EXERCISE: Please restate every line below exactly, without any pictures.

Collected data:
☆ ☆ ☆ ☆ ☆ ☆ ☆
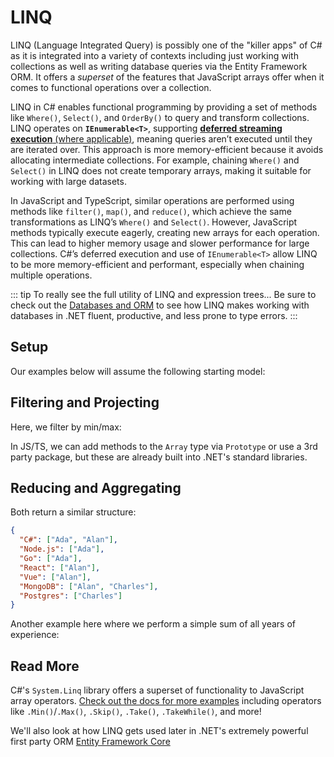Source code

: # LINQ

LINQ (Language Integrated Query) is possibly one of the "killer apps" of C# as it is integrated into a variety of contexts including just working with collections as well as writing database queries via the Entity Framework ORM.  It offers a *superset* of the features that JavaScript arrays offer when it comes to functional operations over a collection.

LINQ in C# enables functional programming by providing a set of methods like `Where()`, `Select()`, and `OrderBy()` to query and transform collections. LINQ operates on **`IEnumerable<T>`**, supporting [**deferred streaming execution** (where applicable)](https://learn.microsoft.com/en-us/dotnet/csharp/linq/get-started/introduction-to-linq-queries#classification-table), meaning queries aren’t executed until they are iterated over. This approach is more memory-efficient because it avoids allocating intermediate collections. For example, chaining `Where()` and `Select()` in LINQ does not create temporary arrays, making it suitable for working with large datasets.

In JavaScript and TypeScript, similar operations are performed using methods like `filter()`, `map()`, and `reduce()`, which achieve the same transformations as LINQ’s `Where()` and `Select()`. However, JavaScript methods typically execute eagerly, creating new arrays for each operation. This can lead to higher memory usage and slower performance for large collections. C#’s deferred execution and use of `IEnumerable<T>` allow LINQ to be more memory-efficient and performant, especially when chaining multiple operations.

::: tip To really see the full utility of LINQ and expression trees...
Be sure to check out the [Databases and ORM](../intermediate/databases-and-orms.md) to see how LINQ makes working with databases in .NET fluent, productive, and less prone to type errors.
:::

## Setup

Our examples below will assume the following starting model:

<CodeSplitter>
  <template #left>

```ts
type Position = 'frontend' | 'backend' | 'database' | 'infra'

type Candidate = {
  name: string
  position: Position,
  yoe: number
  tech: string[]
}

let candidates = [
  { name: "Ada", position: 'backend', yoe: 5, tech: ["C#", "Node.js", "Go"] },
  { name: "Alan", position: 'frontend', yoe: 3, tech: ["React", "Vue", "C#", "MongoDB"] },
  { name: "Charles", position: 'database', yoe: 7, tech: ["Postgres", "MongoDB"] }
];
```

  </template>
  <template #right>

```csharp
enum Position { Frontend, Backend, Database, Infra }

record Candidate(
  string Name,
  Position Position,
  int YoE,
  string[] Tech
);

var candidates = new List<Candidate> {
  new("Ada", Position.Backend, 5, ["C#", "Node.js", "Go"]),
  new("Alan", Position.Frontend, 3, ["React", "Vue", "C#", "MongoDB"]),
  new("Charles", Position.Database, 7, ["Postgres", "MongoDB"])
};
```

  </template>
</CodeSplitter>

## Filtering and Projecting

<CodeSplitter>
  <template #left>

```ts
// Filter
let backend = candidates.filter(
  c => c.position === 'backend'
); // { Ada }

// Project
let names = candidates.map(
  c => c.name
); // ["Ada", "Alan", "Charles"]

// Combine
let backendNames = candidates.filter(
  c => c.position === 'backend'
).map(
  c => c.name
); // ["Ada"]
```

  </template>
  <template #right>

```csharp
// Filter
var backend = candidates.Where(
  c => c.Position == Position.Backend
); // { Ada }

// Project
var names = candidates.Select(
  c => c.Name
); // ["Ada", "Alan", "Charles"]

// Combine
var backendNames = candidates.Where(
  c => c.position === 'backend'
).Select(
  c => c.name
); // ["Ada"]
```

  </template>
</CodeSplitter>

Here, we filter by min/max:

<CodeSplitter>
  <template #left>

```ts
let minExp = candidates.reduce(
  (prev, curr) => prev.yoe < curr.yoe ? prev : curr
);
console.log(minExp.name); // "Alan"

let maxExp = candidates.reduce(
  (prev, curr) => prev.yoe > curr.yoe ? prev : curr
);
console.log(maxExp.name); // "Charles"
```

  </template>
  <template #right>

```csharp
var minExp = candidates.MinBy(c => c.YoE);
Console.WriteLine(minExp.Name); // "Alan"

var maxExp = candidates.MaxBy(c => c.YoE);
Console.WriteLine(maxExp.Name); // "Charles"
```

  </template>
</CodeSplitter>

In JS/TS, we can add methods to the `Array` type via `Prototype` or use a 3rd party package, but these are already built into .NET's standard libraries.

## Reducing and Aggregating

<CodeSplitter>
  <template #left>

```ts
// Accumulate a map of the tech to the candidates
let techToCandidates = candidates.reduce(
  (map, c) => {
    for (let t of c.tech) {
      if (!map.has(t)) {
        map.set(t, [])
      }

      map.get(t)!.push(c.name)
    }

    return map
  },
  new Map<string, string[]>()
);
```

  </template>
  <template #right>

```csharp
// Accumulate a map of the tech to the candidates
var techToCandidates = candidates.Aggregate(
  new Dictionary<string, List<string>>(),
  (map, c) => {
    foreach (var t in c.Tech) {
      if (!map.ContainsKey(t)) {
        map[t] = new();
      }

      map[t].Add(c.Name);
    }

    return map;
  }
);
```

  </template>
</CodeSplitter>

Both return a similar structure:

```json
{
  "C#": ["Ada", "Alan"],
  "Node.js": ["Ada"],
  "Go": ["Ada"],
  "React": ["Alan"],
  "Vue": ["Alan"],
  "MongoDB": ["Alan", "Charles"],
  "Postgres": ["Charles"]
}
```

Another example here where we perform a simple sum of all years of experience:

<CodeSplitter>
  <template #left>

```ts
let totalYoe = candidates.reduce(
  (yoe, c) => yoe + c.yoe, 0
)
console.log(totalYoe); // 15

let totalYoe2 = candidates
  .filter(c => c.startsWith("A"))
  .reduce((yoe, c) => yoe + c.yoe, 0)
console.log(totalYoe); // 8
```

  </template>
  <template #right>

```csharp
var totalYoe = candidates.Sum(c => c.YoE);
Console.WriteLine(totalYoe); // 15

var totalYoe2 = candidates
  .Where(c => c.Name.StartsWith("A"))
  .Sum(c => c.YoE);
Console.WriteLine(totalYoe2);  // 8
```

  </template>
</CodeSplitter>

## Read More

C#'s `System.Linq` library offers a superset of functionality to JavaScript array operators.  [Check out the docs for more examples](https://learn.microsoft.com/en-us/dotnet/api/system.linq.enumerable.aggregate?view=net-9.0) including operators like `.Min()`/`.Max()`, `.Skip()`, `.Take()`, `.TakeWhile()`, and more!

We'll also look at how LINQ gets used later in .NET's extremely powerful first party ORM [Entity Framework Core](databases-and-orms.md)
☆ ☆ ☆ ☆ ☆ ☆ ☆
EXERCISE RESULT:
Source code

: # LINQ

LINQ (Language Integrated Query) is possibly one of the "killer apps" of C# as it is integrated into a variety of contexts including just working with collections as well as writing database queries via the Entity Framework ORM.  It offers a *superset* of the features that JavaScript arrays offer when it comes to functional operations over a collection.

LINQ in C# enables functional programming by providing a set of methods like `Where()`, `Select()`, and `OrderBy()` to query and transform collections. LINQ operates on **`IEnumerable<T>`**, supporting [**deferred streaming execution** (where applicable)](https://learn.microsoft.com/en-us/dotnet/csharp/linq/get-started/introduction-to-linq-queries#classification-table), meaning queries aren’t executed until they are iterated over. This approach is more memory-efficient because it avoids allocating intermediate collections. For example, chaining `Where()` and `Select()` in LINQ does not create temporary arrays, making it suitable for working with large datasets.

In JavaScript and TypeScript, similar operations are performed using methods like `filter()`, `map()`, and `reduce()`, which achieve the same transformations as LINQ’s `Where()` and `Select()`. However, JavaScript methods typically execute eagerly, creating new arrays for each operation. This can lead to higher memory usage and slower performance for large collections. C#’s deferred execution and use of `IEnumerable<T>` allow LINQ to be more memory-efficient and performant, especially when chaining multiple operations.

::: tip To really see the full utility of LINQ and expression trees...
Be sure to check out the [Databases and ORM](../intermediate/databases-and-orms.md) to see how LINQ makes working with databases in .NET fluent, productive, and less prone to type errors.
:::

## Setup

Our examples below will assume the following starting model:

<CodeSplitter>
  <template #left>

```ts
type Position = 'frontend' | 'backend' | 'database' | 'infra'

type Candidate = {
  name: string
  position: Position,
  yoe: number
  tech: string[]
}

let candidates = [
  { name: "Ada", position: 'backend', yoe: 5, tech: ["C#", "Node.js", "Go"] },
  { name: "Alan", position: 'frontend', yoe: 3, tech: ["React", "Vue", "C#", "MongoDB"] },
  { name: "Charles", position: 'database', yoe: 7, tech: ["Postgres", "MongoDB"] }
];
```

  </template>
  <template #right>

```csharp
enum Position { Frontend, Backend, Database, Infra }

record Candidate(
  string Name,
  Position Position,
  int YoE,
  string[] Tech
);

var candidates = new List<Candidate> {
  new("Ada", Position.Backend, 5, ["C#", "Node.js", "Go"]),
  new("Alan", Position.Frontend, 3, ["React", "Vue", "C#", "MongoDB"]),
  new("Charles", Position.Database, 7, ["Postgres", "MongoDB"])
};
```

  </template>
</CodeSplitter>

## Filtering and Projecting

<CodeSplitter>
  <template #left>

```ts
// Filter
let backend = candidates.filter(
  c => c.position === 'backend'
); // { Ada }

// Project
let names = candidates.map(
  c => c.name
); // ["Ada", "Alan", "Charles"]

// Combine
let backendNames = candidates.filter(
  c => c.position === 'backend'
).map(
  c => c.name
); // ["Ada"]
```

  </template>
  <template #right>

```csharp
// Filter
var backend = candidates.Where(
  c => c.Position == Position.Backend
); // { Ada }

// Project
var names = candidates.Select(
  c => c.Name
); // ["Ada", "Alan", "Charles"]

// Combine
var backendNames = candidates.Where(
  c => c.position === 'backend'
).Select(
  c => c.name
); // ["Ada"]
```

  </template>
</CodeSplitter>

Here, we filter by min/max:

<CodeSplitter>
  <template #left>

```ts
let minExp = candidates.reduce(
  (prev, curr) => prev.yoe < curr.yoe ? prev : curr
);
console.log(minExp.name); // "Alan"

let maxExp = candidates.reduce(
  (prev, curr) => prev.yoe > curr.yoe ? prev : curr
);
console.log(maxExp.name); // "Charles"
```

  </template>
  <template #right>

```csharp
var minExp = candidates.MinBy(c => c.YoE);
Console.WriteLine(minExp.Name); // "Alan"

var maxExp = candidates.MaxBy(c => c.YoE);
Console.WriteLine(maxExp.Name); // "Charles"
```

  </template>
</CodeSplitter>

In JS/TS, we can add methods to the `Array` type via `Prototype` or use a 3rd party package, but these are already built into .NET's standard libraries.

## Reducing and Aggregating

<CodeSplitter>
  <template #left>

```ts
// Accumulate a map of the tech to the candidates
let techToCandidates = candidates.reduce(
  (map, c) => {
    for (let t of c.tech) {
      if (!map.has(t)) {
        map.set(t, [])
      }

      map.get(t)!.push(c.name)
    }

    return map
  },
  new Map<string, string[]>()
);
```

  </template>
  <template #right>

```csharp
// Accumulate a map of the tech to the candidates
var techToCandidates = candidates.Aggregate(
  new Dictionary<string, List<string>>(),
  (map, c) => {
    foreach (var t in c.Tech) {
      if (!map.ContainsKey(t)) {
        map[t] = new();
      }

      map[t].Add(c.Name);
    }

    return map;
  }
);
```

  </template>
</CodeSplitter>

Both return a similar structure:

```json
{
  "C#": ["Ada", "Alan"],
  "Node.js": ["Ada"],
  "Go": ["Ada"],
  "React": ["Alan"],
  "Vue": ["Alan"],
  "MongoDB": ["Alan", "Charles"],
  "Postgres": ["Charles"]
}
```

Another example here where we perform a simple sum of all years of experience:

<CodeSplitter>
  <template #left>

```ts
let totalYoe = candidates.reduce(
  (yoe, c) => yoe + c.yoe, 0
)
console.log(totalYoe); // 15

let totalYoe2 = candidates
  .filter(c => c.startsWith("A"))
  .reduce((yoe, c) => yoe + c.yoe, 0)
console.log(totalYoe); // 8
```

  </template>
  <template #right>

```csharp
var totalYoe = candidates.Sum(c => c.YoE);
Console.WriteLine(totalYoe); // 15

var totalYoe2 = candidates
  .Where(c => c.Name.StartsWith("A"))
  .Sum(c => c.YoE);
Console.WriteLine(totalYoe2);  // 8
```

  </template>
</CodeSplitter>

## Read More

C#'s `System.Linq` library offers a superset of functionality to JavaScript array operators.  [Check out the docs for more examples](https://learn.microsoft.com/en-us/dotnet/api/system.linq.enumerable.aggregate?view=net-9.0) including operators like `.Min()`/`.Max()`, `.Skip()`, `.Take()`, `.TakeWhile()`, and more!

We'll also look at how LINQ gets used later in .NET's extremely powerful first party ORM [Entity Framework Core](databases-and-orms.md)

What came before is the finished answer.